El extraordinario desarrollo de la industria de fitosanitarios y su consecuente utilización por los agricultores provocaron aplicaciones inadecuadas cuyas consecuencias fueron desde la contaminación del medio ambiente hasta gravísimos accidentes con resultado de muerte de personas. Aquellos sucesos, junto a una presión mediática promovida por grupos ecologistas, indujeron la publicación de una serie de medidas administrativas que limitaron drásticamente el número de fitosanitarios autorizados y endurecieron las exigencias para el registro de otros nuevos, a consecuencia de las cuales, desde finales del siglo XX, frente a un parásito concreto de un vegetal determinado solo se pueden aplicar los terapéuticos específicamente autorizados para ello, dejando sin margen de elección al facultativo encargado de la sanidad de los cultivos.
Naturalmente, ello provoca que haya muchas plagas y enfermedades frente a las cuales no exista ningún fitosanitario y otras muchas con solo un formulado, lo que exige aplicarlo reiteradamente, repeticiones que inducen la aparición de razas de parásitos y patógenos resistentes a los pesticidas.

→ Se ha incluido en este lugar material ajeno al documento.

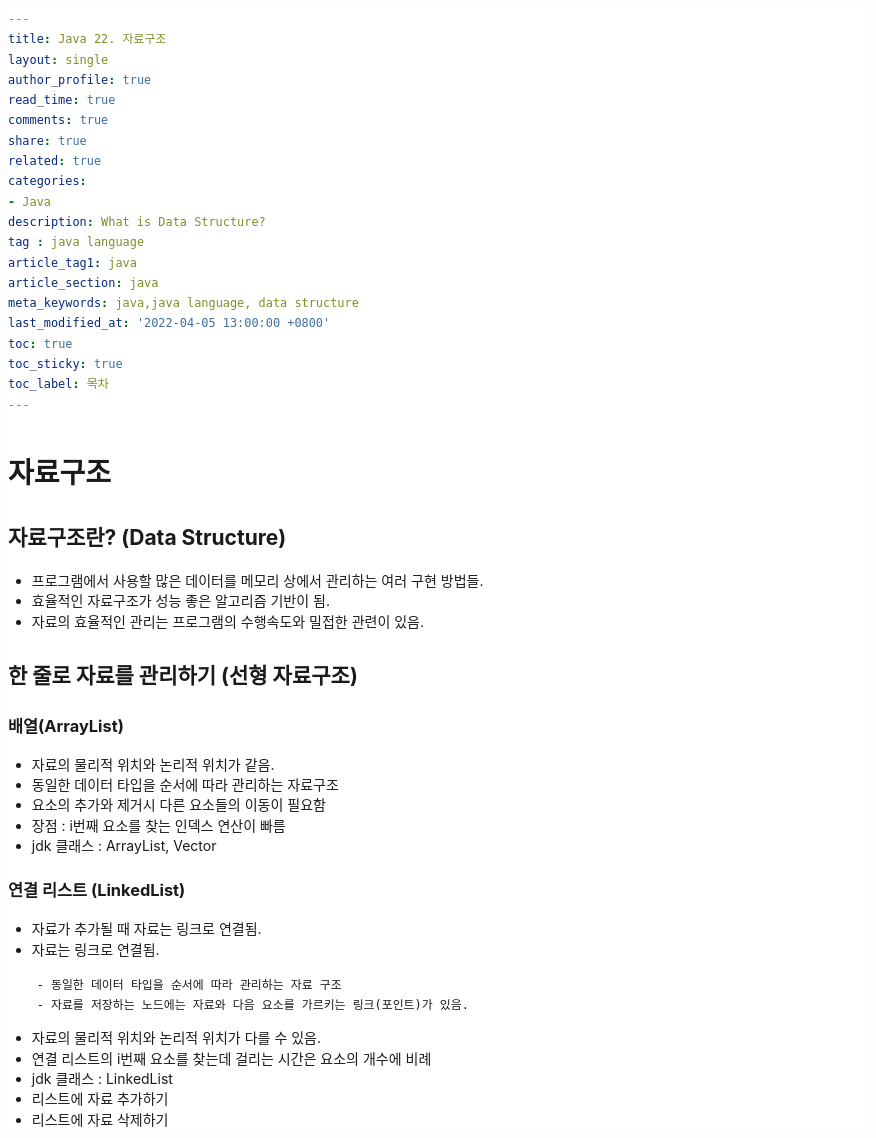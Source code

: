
 ```yaml
---
title: Java 22. 자료구조
layout: single
author_profile: true
read_time: true
comments: true
share: true
related: true
categories:
- Java
description: What is Data Structure?
tag : java language
article_tag1: java
article_section: java
meta_keywords: java,java language, data structure
last_modified_at: '2022-04-05 13:00:00 +0800'
toc: true
toc_sticky: true
toc_label: 목차
---
```


자료구조
=========

## 자료구조란? (Data Structure)
* 프로그램에서 사용할 많은 데이터를 메모리 상에서 관리하는 여러 구현 방법들.
* 효율적인 자료구조가 성능 좋은 알고리즘 기반이 됨.
* 자료의 효율적인 관리는 프로그램의 수행속도와 밀접한 관련이 있음.


## 한 줄로 자료를 관리하기 (선형 자료구조)

### 배열(ArrayList)
- 자료의 물리적 위치와 논리적 위치가 같음.
- 동일한 데이터 타입을 순서에 따라 관리하는 자료구조
- 요소의 추가와 제거시 다른 요소들의 이동이 필요함
- 장점 : i번째 요소를 찾는 인덱스 연산이 빠름
- jdk 클래스 : ArrayList, Vector

### 연결 리스트 (LinkedList)
- 자료가 추가될 때 자료는 링크로 연결됨.
- 자료는 링크로 연결됨.

```
    - 동일한 데이터 타입을 순서에 따라 관리하는 자료 구조
    - 자료를 저장하는 노드에는 자료와 다음 요소를 가르키는 링크(포인트)가 있음.
```

- 자료의 물리적 위치와 논리적 위치가 다를 수 있음. 
- 연결 리스트의 i번째 요소를 찾는데 걸리는 시간은 요소의 개수에 비례
- jdk 클래스 : LinkedList
- 리스트에 자료 추가하기
- 리스트에 자료 삭제하기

En esas estábamos, cuando con el nuevo siglo empezamos a sufrir los problemas derivados de la globalización y el cambio climático. Recientemente, el profesor Montesinos, en una conferencia sobre las enfermedades emergentes y re-emergentes, nos informaba que “la lista de patógenos de interés relevante, tanto presentes en alguna parte del territorio de la UE, como ausentes, pero con riesgo de introducción, abarca como más importantes alrededor de veinte virus y viroides, veinte bacterias, quince hongos y quince nematodos”.
A los anteriores problemas habría que añadir la aversión actual de la sociedad respecto al uso de productos industriales. Una gran mayoría exige que la mayoría de los pesticidas sean de procedencia biológica, productos que con las exigencias administrativas actuales no son fáciles de obtener. Se estima que desde el desarrollo de un nuevo formulado hasta el lanzamiento del producto al mercado se tardan unos ocho o diez años y su costo es de unos 10 millones de euros. Realmente, el panorama de la sanidad vegetal en España es algo más que preocupante.